Friday, March 28, 2008


M from the last post told me this yesterday.

"I am writing my All-About book on babies because I know a lot about them. I even know how to put them to bed, except I have trouble reaching all the way down into the crib to lay them down, so sometimes I just drop them a little bit. That's why I'm not allowed to put my baby cousin in his crib."

Tuesday, March 25, 2008


I have a little one who, for multiple reasons, is very immature. I don't mean this in a bad way; this cutie is fun, social, and most importantly, very bright.

We'll call her M.

M is always looking for loopholes in the system...I promise she's constantly thinking, I know this rule is for everyone else, but I'm really cute...I can probably get away with it.

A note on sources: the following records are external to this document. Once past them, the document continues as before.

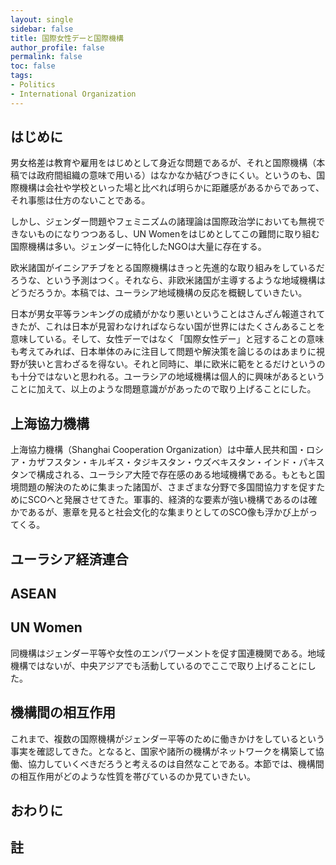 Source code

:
 ```yaml
---
layout: single
sidebar: false
title: 国際女性デーと国際機構
author_profile: false
permalink: false
toc: false
tags:
- Politics
- International Organization
---
```


## はじめに
男女格差は教育や雇用をはじめとして身近な問題であるが、それと国際機構（本稿では政府間組織の意味で用いる）はなかなか結びつきにくい。というのも、国際機構は会社や学校といった場と比べれば明らかに距離感があるからであって、それ事態は仕方のないことである。

しかし、ジェンダー問題やフェミニズムの諸理論は国際政治学においても無視できないものになりつつあるし、UN Womenをはじめとしてこの難問に取り組む国際機構は多い。ジェンダーに特化したNGOは大量に存在する。

欧米諸国がイニシアチブをとる国際機構はきっと先進的な取り組みをしているだろうな、という予測はつく。それなら、非欧米諸国が主導するような地域機構はどうだろうか。本稿では、ユーラシア地域機構の反応を概観していきたい。

日本が男女平等ランキングの成績がかなり悪いということはさんざん報道されてきたが、これは日本が見習わなければならない国が世界にはたくさんあることを意味している。そして、女性デーではなく「国際女性デー」と冠することの意味も考えてみれば、日本単体のみに注目して問題や解決策を論じるのはあまりに視野が狭いと言わざるを得ない。それと同時に、単に欧米に範をとるだけというのも十分ではないと思われる。ユーラシアの地域機構は個人的に興味があるということに加えて、以上のような問題意識ががあったので取り上げることにした。


## 上海協力機構
上海協力機構（Shanghai Cooperation Organization）は中華人民共和国・ロシア・カザフスタン・キルギス・タジキスタン・ウズベキスタン・インド・パキスタンで構成される、ユーラシア大陸で存在感のある地域機構である。もともと国境問題の解決のために集まった諸国が、さまざまな分野で多国間協力すを促すためにSCOへと発展させてきた。軍事的、経済的な要素が強い機構であるのは確かであるが、憲章を見ると社会文化的な集まりとしてのSCO像も浮かび上がってくる。

## ユーラシア経済連合

## ASEAN


## UN Women
同機構はジェンダー平等や女性のエンパワーメントを促す国連機関である。地域機構ではないが、中央アジアでも活動しているのでここで取り上げることにした。

## 機構間の相互作用
これまで、複数の国際機構がジェンダー平等のために働きかけをしているという事実を確認してきた。となると、国家や諸所の機構がネットワークを構築して協働、協力していくべきだろうと考えるのは自然なことである。本節では、機構間の相互作用がどのような性質を帯びているのか見ていきたい。

## おわりに

## 註
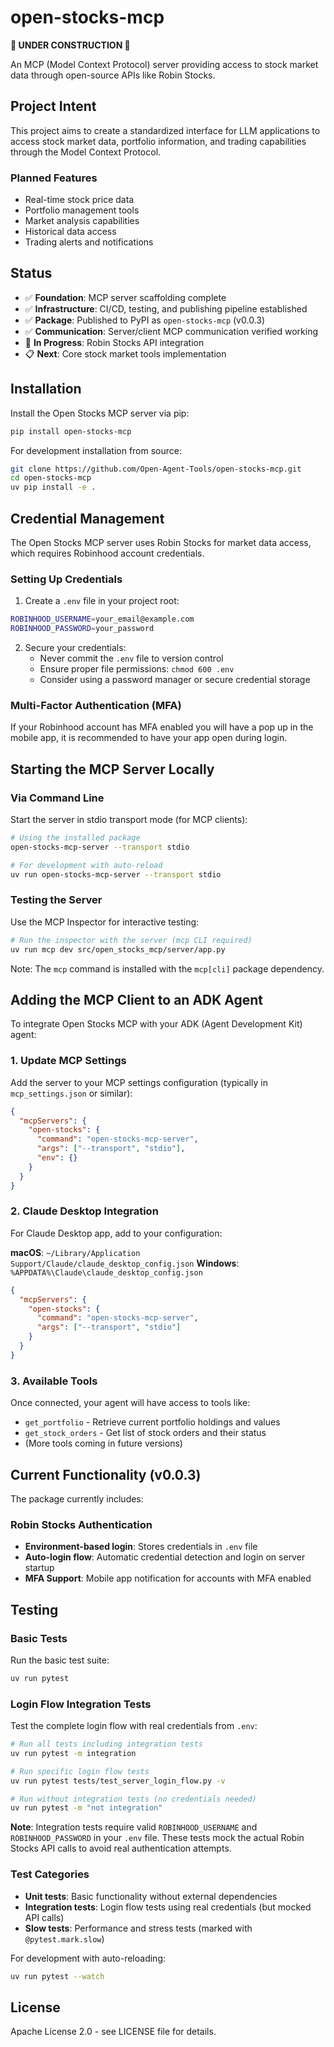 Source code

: # open-stocks-mcp

**🚧 UNDER CONSTRUCTION 🚧**

An MCP (Model Context Protocol) server providing access to stock market data through open-source APIs like Robin Stocks.

## Project Intent

This project aims to create a standardized interface for LLM applications to access stock market data, portfolio information, and trading capabilities through the Model Context Protocol.

### Planned Features
- Real-time stock price data
- Portfolio management tools  
- Market analysis capabilities
- Historical data access
- Trading alerts and notifications

## Status

- ✅ **Foundation**: MCP server scaffolding complete
- ✅ **Infrastructure**: CI/CD, testing, and publishing pipeline established
- ✅ **Package**: Published to PyPI as `open-stocks-mcp` (v0.0.3)
- ✅ **Communication**: Server/client MCP communication verified working
- 🔄 **In Progress**: Robin Stocks API integration
- 📋 **Next**: Core stock market tools implementation

## Installation

Install the Open Stocks MCP server via pip:

```bash
pip install open-stocks-mcp
```

For development installation from source:

```bash
git clone https://github.com/Open-Agent-Tools/open-stocks-mcp.git
cd open-stocks-mcp
uv pip install -e .
```

## Credential Management

The Open Stocks MCP server uses Robin Stocks for market data access, which requires Robinhood account credentials.

### Setting Up Credentials

1. Create a `.env` file in your project root:

```bash
ROBINHOOD_USERNAME=your_email@example.com
ROBINHOOD_PASSWORD=your_password
```

2. Secure your credentials:
   - Never commit the `.env` file to version control
   - Ensure proper file permissions: `chmod 600 .env`
   - Consider using a password manager or secure credential storage

### Multi-Factor Authentication (MFA)

If your Robinhood account has MFA enabled you will have a pop up in the mobile app, 
it is recommended to have your app open during login.

## Starting the MCP Server Locally

### Via Command Line

Start the server in stdio transport mode (for MCP clients):

```bash
# Using the installed package
open-stocks-mcp-server --transport stdio

# For development with auto-reload
uv run open-stocks-mcp-server --transport stdio
```

### Testing the Server

Use the MCP Inspector for interactive testing:

```bash
# Run the inspector with the server (mcp CLI required)
uv run mcp dev src/open_stocks_mcp/server/app.py
```

Note: The `mcp` command is installed with the `mcp[cli]` package dependency.

## Adding the MCP Client to an ADK Agent

To integrate Open Stocks MCP with your ADK (Agent Development Kit) agent:

### 1. Update MCP Settings

Add the server to your MCP settings configuration (typically in `mcp_settings.json` or similar):

```json
{
  "mcpServers": {
    "open-stocks": {
      "command": "open-stocks-mcp-server",
      "args": ["--transport", "stdio"],
      "env": {}
    }
  }
}
```

### 2. Claude Desktop Integration

For Claude Desktop app, add to your configuration:

**macOS**: `~/Library/Application Support/Claude/claude_desktop_config.json`
**Windows**: `%APPDATA%\Claude\claude_desktop_config.json`

```json
{
  "mcpServers": {
    "open-stocks": {
      "command": "open-stocks-mcp-server",
      "args": ["--transport", "stdio"]
    }
  }
}
```


### 3. Available Tools

Once connected, your agent will have access to tools like:
- `get_portfolio` - Retrieve current portfolio holdings and values
- `get_stock_orders` - Get list of stock orders and their status
- (More tools coming in future versions)

## Current Functionality (v0.0.3)

The package currently includes:

### Robin Stocks Authentication
- **Environment-based login**: Stores credentials in `.env` file
- **Auto-login flow**: Automatic credential detection and login on server startup
- **MFA Support**: Mobile app notification for accounts with MFA enabled

## Testing

### Basic Tests
Run the basic test suite:

```bash
uv run pytest
```

### Login Flow Integration Tests
Test the complete login flow with real credentials from `.env`:

```bash
# Run all tests including integration tests
uv run pytest -m integration

# Run specific login flow tests
uv run pytest tests/test_server_login_flow.py -v

# Run without integration tests (no credentials needed)
uv run pytest -m "not integration"
```

**Note**: Integration tests require valid `ROBINHOOD_USERNAME` and `ROBINHOOD_PASSWORD` in your `.env` file. These tests mock the actual Robin Stocks API calls to avoid real authentication attempts.

### Test Categories
- **Unit tests**: Basic functionality without external dependencies
- **Integration tests**: Login flow tests using real credentials (but mocked API calls)
- **Slow tests**: Performance and stress tests (marked with `@pytest.mark.slow`)

For development with auto-reloading:

```bash
uv run pytest --watch
```

## License

Apache License 2.0 - see LICENSE file for details. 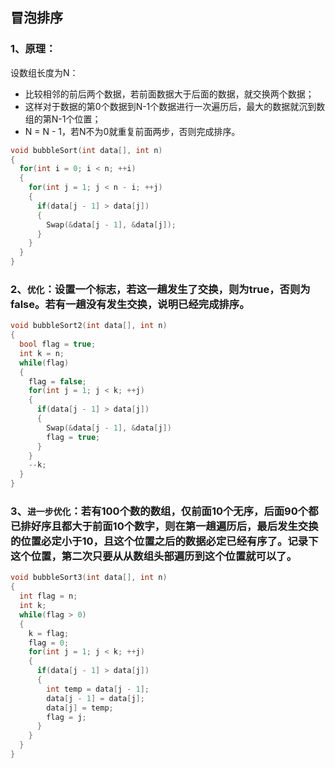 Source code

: ## 冒泡排序

### 1、原理：
设数组长度为N：
* 比较相邻的前后两个数据，若前面数据大于后面的数据，就交换两个数据；
* 这样对于数据的第0个数据到N-1个数据进行一次遍历后，最大的数据就沉到数组的第N-1个位置；
* N = N - 1，若N不为0就重复前面两步，否则完成排序。

```cpp
void bubbleSort(int data[], int n)
{
  for(int i = 0; i < n; ++i)
  {
    for(int j = 1; j < n - i; ++j)
    {
      if(data[j - 1] > data[j])
      {
        Swap(&data[j - 1], &data[j]);
      }
    }
  }
}
```

### 2、``优化``：设置一个标志，若这一趟发生了交换，则为true，否则为false。若有一趟没有发生交换，说明已经完成排序。

```cpp
void bubbleSort2(int data[], int n)
{
  bool flag = true;
  int k = n;
  while(flag)
  {
    flag = false;
    for(int j = 1; j < k; ++j)
    {
      if(data[j - 1] > data[j])
      {
        Swap(&data[j - 1], &data[j])
        flag = true;
      }
    }
    --k;
  }
}
```
### 3、``进一步优化``：若有100个数的数组，仅前面10个无序，后面90个都已排好序且都大于前面10个数字，则在第一趟遍历后，最后发生交换的位置必定小于10，且这个位置之后的数据必定已经有序了。记录下这个位置，第二次只要从从数组头部遍历到这个位置就可以了。

```cpp
void bubbleSort3(int data[], int n)
{
  int flag = n;
  int k;
  while(flag > 0)
  {
    k = flag;
    flag = 0;
    for(int j = 1; j < k; ++j)
    {
      if(data[j - 1] > data[j])
      {
        int temp = data[j - 1];
        data[j - 1] = data[j];
        data[j] = temp;
        flag = j;
      }
    }
  }
}
```
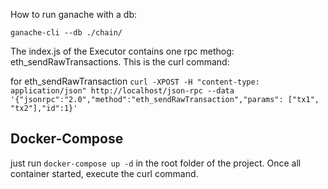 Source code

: How to run ganache with a db: 
```
ganache-cli --db ./chain/
```

The index.js of the Executor contains one rpc methog: eth_sendRawTransactions. This is the curl command:

for eth_sendRawTransaction
`curl -XPOST -H "content-type: application/json" http://localhost/json-rpc --data '{"jsonrpc":"2.0","method":"eth_sendRawTransaction","params": ["tx1", "tx2"],"id":1}'`

## Docker-Compose

just run `docker-compose up -d` in the root folder of the project. Once all container started, execute the curl command. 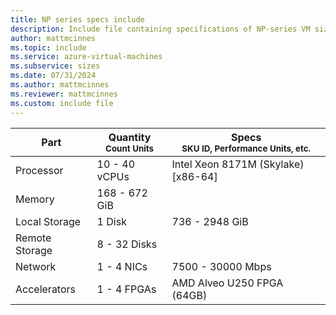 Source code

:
 ```yaml
---
title: NP series specs include
description: Include file containing specifications of NP-series VM sizes.
author: mattmcinnes
ms.topic: include
ms.service: azure-virtual-machines
ms.subservice: sizes
ms.date: 07/31/2024
ms.author: mattmcinnes
ms.reviewer: mattmcinnes
ms.custom: include file
---
```

| Part | Quantity <br><sup>Count Units | Specs <br><sup>SKU ID, Performance Units, etc.  |
|---|---|---|
| Processor      | 10 - 40 vCPUs     | Intel Xeon 8171M (Skylake) [x86-64] |
| Memory         | 168 - 672 GiB        |    |
| Local Storage  | 1 Disk         | 736 - 2948 GiB  |
| Remote Storage | 8 - 32 Disks        |  |
| Network        | 1 - 4 NICs        | 7500 - 30000 Mbps |
| Accelerators   | 1 - 4 FPGAs            | AMD Alveo U250 FPGA (64GB)    |

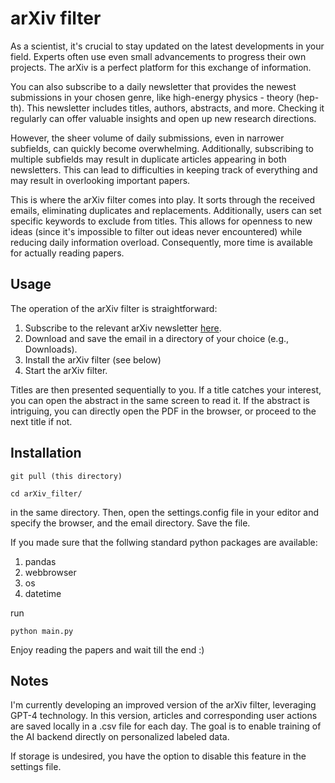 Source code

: # arXiv filter

As a scientist, it's crucial to stay updated on the latest developments in your field. Experts often use even small advancements to progress their own projects. The arXiv is a perfect platform for this exchange of information.

You can also subscribe to a daily newsletter that provides the newest submissions in your chosen genre, like high-energy physics - theory (hep-th). This newsletter includes titles, authors, abstracts, and more. Checking it regularly can offer valuable insights and open up new research directions.

However, the sheer volume of daily submissions, even in narrower subfields, can quickly become overwhelming. Additionally, subscribing to multiple subfields may result in duplicate articles appearing in both newsletters. This can lead to difficulties in keeping track of everything and may result in overlooking important papers. 

This is where the arXiv filter comes into play. It sorts through the received emails, eliminating duplicates and replacements. Additionally, users can set specific keywords to exclude from titles. 
This allows for openness to new ideas (since it's impossible to filter out ideas never encountered) while reducing daily information overload. Consequently, more time is available for actually reading papers.

## Usage

The operation of the arXiv filter is straightforward:

 1. Subscribe to the relevant arXiv newsletter [here](https://info.arxiv.org/help/subscribe.html).
 2. Download and save the email in a directory of your choice (e.g., Downloads).
 3. Install the arXiv filter (see below)
 4. Start the arXiv filter.

Titles are then presented sequentially to you. If a title catches your interest, you can open the abstract in the same screen to read it. If the abstract is intriguing, you can directly open the PDF in the browser, or proceed to the next title if not.

## Installation

```
git pull (this directory)
```

```
cd arXiv_filter/
```

in the same directory. Then, open the settings.config file in your editor and specify the browser, and the email directory. Save the file.

If you made sure that the follwing standard python packages are available:

1. pandas
2. webbrowser
3. os
4. datetime
 
run 

```
python main.py
```

Enjoy reading the papers and wait till the end :) 


## Notes

I'm currently developing an improved version of the arXiv filter, leveraging GPT-4 technology. In this version, articles and corresponding user actions are saved locally in a .csv file for each day. The goal is to enable training of the AI backend directly on personalized labeled data.

If storage is undesired, you have the option to disable this feature in the settings file.
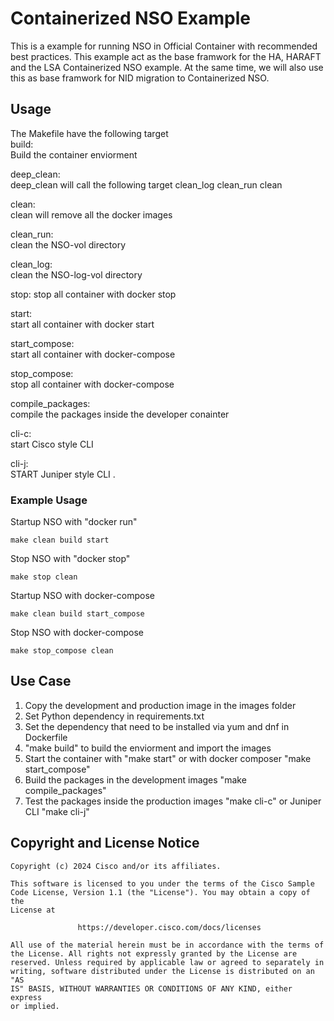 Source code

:# Containerized NSO Example
This is a example for running NSO in Official Container with recommended best practices. This example act as the base framwork for the HA, HARAFT and the LSA Containerized NSO example. At the same time, we will also use this as base framwork for NID migration to Containerized NSO. 


## Usage
The Makefile have the following target  
build:  
Build the container enviorment  

deep_clean:   
deep_clean will call the following target 
clean_log clean_run clean  

clean:  
clean will remove all the docker images  

clean_run:  
clean the NSO-vol directory

clean_log:  
clean the NSO-log-vol directory  

stop:
stop all container with docker stop  

start:  
start all container with docker start  

start_compose:  
start all container with docker-compose  

stop_compose:  
stop all container with docker-compose  

compile_packages:  
compile the packages inside the developer conainter  

cli-c:  
start Cisco style CLI

cli-j:  
START Juniper style CLI . 


### Example Usage
Startup NSO with "docker run"
```
make clean build start
```
Stop NSO with "docker stop"
```
make stop clean
```

Startup NSO with docker-compose
```
make clean build start_compose
```
Stop NSO with docker-compose
```
make stop_compose clean
```


## Use Case
1. Copy the development and production image in the images folder
2. Set Python dependency in requirements.txt
3. Set the dependency that need to be installed via yum and dnf in Dockerfile
4. "make build" to build the enviorment and import the images
5. Start the container with "make start" or with docker composer "make start_compose"
6. Build the packages in the development images "make compile_packages"
7. Test the packages inside the production images "make cli-c" or Juniper CLI "make cli-j"

## Copyright and License Notice
``` 
Copyright (c) 2024 Cisco and/or its affiliates.

This software is licensed to you under the terms of the Cisco Sample
Code License, Version 1.1 (the "License"). You may obtain a copy of the
License at

               https://developer.cisco.com/docs/licenses

All use of the material herein must be in accordance with the terms of
the License. All rights not expressly granted by the License are
reserved. Unless required by applicable law or agreed to separately in
writing, software distributed under the License is distributed on an "AS
IS" BASIS, WITHOUT WARRANTIES OR CONDITIONS OF ANY KIND, either express
or implied.
``` 

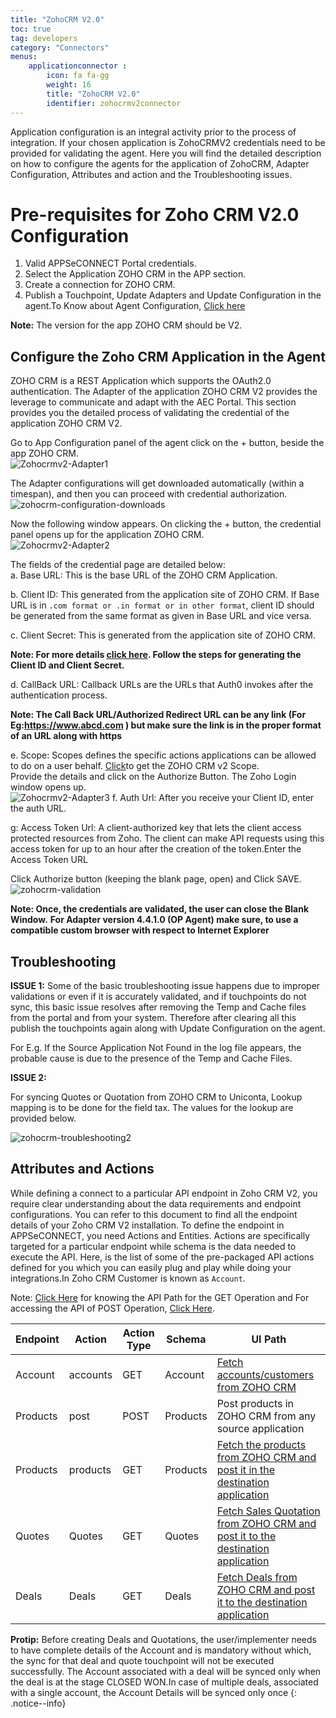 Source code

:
 ```yaml
---
title: "ZohoCRM V2.0"
toc: true
tag: developers
category: "Connectors"
menus: 
    applicationconnector : 
        icon: fa fa-gg
        weight: 16
        title: "ZohoCRM V2.0"
        identifier: zohocrmv2connector
---
```


Application configuration is an integral activity prior to the process of integration. If your chosen application 
is ZohoCRMV2 credentials need to be provided for validating the agent. Here you will find the detailed description 
on how to configure the agents for the application of ZohoCRM, Adapter Configuration, Attributes and action and the 
Troubleshooting issues.

# Pre-requisites for Zoho CRM V2.0 Configuration 

1.	Valid APPSeCONNECT Portal credentials.
2.	Select the Application ZOHO CRM in the APP section.
3.	Create a connection for ZOHO CRM.
4.	Publish a Touchpoint, Update Adapters and Update Configuration in the agent.To Know about Agent Configuration, [Click here](/deployment/Deployment-Configuration/)

**Note:** The version for the app ZOHO CRM should be V2.


## Configure the Zoho CRM Application in the Agent

ZOHO CRM is a REST Application which supports the OAuth2.0 authentication. The Adapter of the application 
ZOHO CRM V2 provides the leverage to communicate and adapt with the AEC Portal. This section provides you the detailed process of validating the
credential of the application ZOHO CRM V2.

Go to App Configuration panel of the agent click on the + button, beside the app ZOHO CRM.  
![Zohocrmv2-Adapter1](/staticfiles/connectors/media/application-connector/Zohocrmv2-Adapter1.png)

The Adapter configurations will get downloaded automatically (within a timespan), and then you can proceed with credential authorization.
![zohocrm-configuration-downloads](/staticfiles/connectors/media/application-connector/zohocrm-configuration-downloads.png)

Now the following window appears. On clicking the + button, the credential panel opens up for the application ZOHO CRM.  
![Zohocrmv2-Adapter2](/staticfiles/connectors/media/application-connector/Zohocrmv2-Adapter2.png)

The fields of the credential page are detailed below:    
   a. Base URL: This is the base URL of the ZOHO CRM Application. 
                                             	
   b. Client ID: This generated from the application site of ZOHO CRM. If Base URL is in `.com format or .in format or in other format`, 
      client ID should be generated from the same format as given in Base URL and vice versa.   
                               
   c. Client Secret:  This is generated from the application site of ZOHO CRM.                                 

**Note: For more details [click here](https://www.zoho.com/crm/help/developer/api/register-client.html).  Follow the steps for generating the Client ID and Client Secret.**       
     
  d. CallBack URL: Callback URLs are the URLs that Auth0 invokes after the authentication process.  

**Note: The Call Back URL/Authorized Redirect URL can be any link (For Eg:https://www.abcd.com ) but make sure the link is in the proper format of an URL along with https**

  e.   Scope: Scopes defines the specific actions applications can be allowed to do on a user behalf. [Click](https://www.zoho.com/crm/developer/docs/api/oauth-overview.html#scopes)to get the ZOHO CRM v2 Scope.  
Provide the details and click on the Authorize Button. The Zoho Login window opens up.  
![Zohocrmv2-Adapter3](/staticfiles/connectors/media/application-connector/Zohocrmv2-Adapter3.png)
 f. Auth Url: After you receive your Client ID, enter the auth URL.

 g: Access Token Url: A client-authorized key that lets the client access protected resources from Zoho. 
    The client can make API requests using this access token for up to an hour after the creation of the token.Enter the Access Token URL

Click Authorize button (keeping the blank page, open) and Click SAVE.      
![zohocrm-validation](/staticfiles/connectors/media/application-connector/zohocrm-validation.png)    

**Note: Once, the credentials are validated, the user can close the Blank Window.** 
**For Adapter version 4.4.1.0 (OP Agent) make sure, to use a compatible custom browser with respect to Internet Explorer**

## Troubleshooting

**ISSUE 1:**
Some of the basic troubleshooting issue happens due to improper validations or even if it is accurately validated,
and if touchpoints do not sync, this basic issue resolves after removing the Temp and Cache files from the 
portal and from your system. Therefore after clearing all this publish the touchpoints again along with 
Update Configuration on the agent.

For E.g. If the Source Application Not Found in the log file appears, the probable cause is due to the presence of the Temp and Cache Files.

**ISSUE 2:**

For syncing Quotes or Quotation from ZOHO CRM to Uniconta, Lookup mapping is to be done for the field tax. 
The values for the lookup are provided below.

![zohocrm-troubleshooting2](/staticfiles/connectors/media/application-connector/zohocrm-troubleshooting2.png)


## Attributes and Actions

While defining a connect to a particular API endpoint in Zoho CRM V2, you require clear understanding about the data requirements 
and endpoint configurations. You can refer to this document to find all the endpoint details of your Zoho CRM V2 installation. 
To define the endpoint in APPSeCONNECT, you need Actions and Entities. Actions are specifically targeted for a particular 
endpoint while schema is the data needed to execute the API. Here, is the list of some of the pre-packaged API actions defined 
for you which you can easily plug and play while doing your integrations.In Zoho CRM Customer is known as `Account`.

Note: [Click Here](https://www.zoho.com/crm/help/developer/api/get-records.html) for knowing the  API Path for the GET Operation and For accessing the API of POST Operation, [Click Here](https://www.zoho.com/crm/help/developer/api/insert-records.html).

|Endpoint|Action|Action Type|Schema|UI Path|
|---|---|---|---|------|
|Account|accounts|GET|Account|[Fetch accounts/customers from ZOHO CRM](/connectors/Adding-Account-in-Zoho/)|
|Products|post|POST|Products|Post products in ZOHO CRM from any source application|
|Products|products|GET|Products|[Fetch the products from ZOHO CRM and post it in the destination application](https://www.zoho.com/crm/help/products/create-products.html)|
|Quotes|Quotes|GET|Quotes|[Fetch Sales Quotation from ZOHO CRM and post it to the destination application](https://www.zoho.com/crm/help/quotes/create-quotes.html#Create)|
|Deals|Deals|GET|Deals|[Fetch Deals from ZOHO CRM and post it to the destination application](https://www.zoho.com/crm/help/opportunities/create-opportunities.html#Create)|


**Protip:** Before creating Deals and Quotations, the user/implementer needs to have complete details of the Account
and is mandatory without which, the sync for that deal and quote touchpoint will not be executed successfully. The Account associated 
with a deal will be synced only when the deal is at the stage CLOSED WON.In case of multiple deals, associated with a single account, the Account Details will be synced 
only once
{: .notice--info}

High intelligence + cuteness = ornery.

Love this kid.

On another note, I have the kind of kids this year who need very specific rules...more rules than any of my other classes. We have goofy rules, in my opinion, but these kids need them, such as:

1. Once you sit there, stay.
2. Only two pencils in your desk.
3. Use only one paper towel after you wash your hands.

M doesn't like rule number three. Many days I have to say, "M, only one paper towel, please." And pretty much every day, there she is with multiple paper towels.

It's really not a huge deal--unless you're Little J.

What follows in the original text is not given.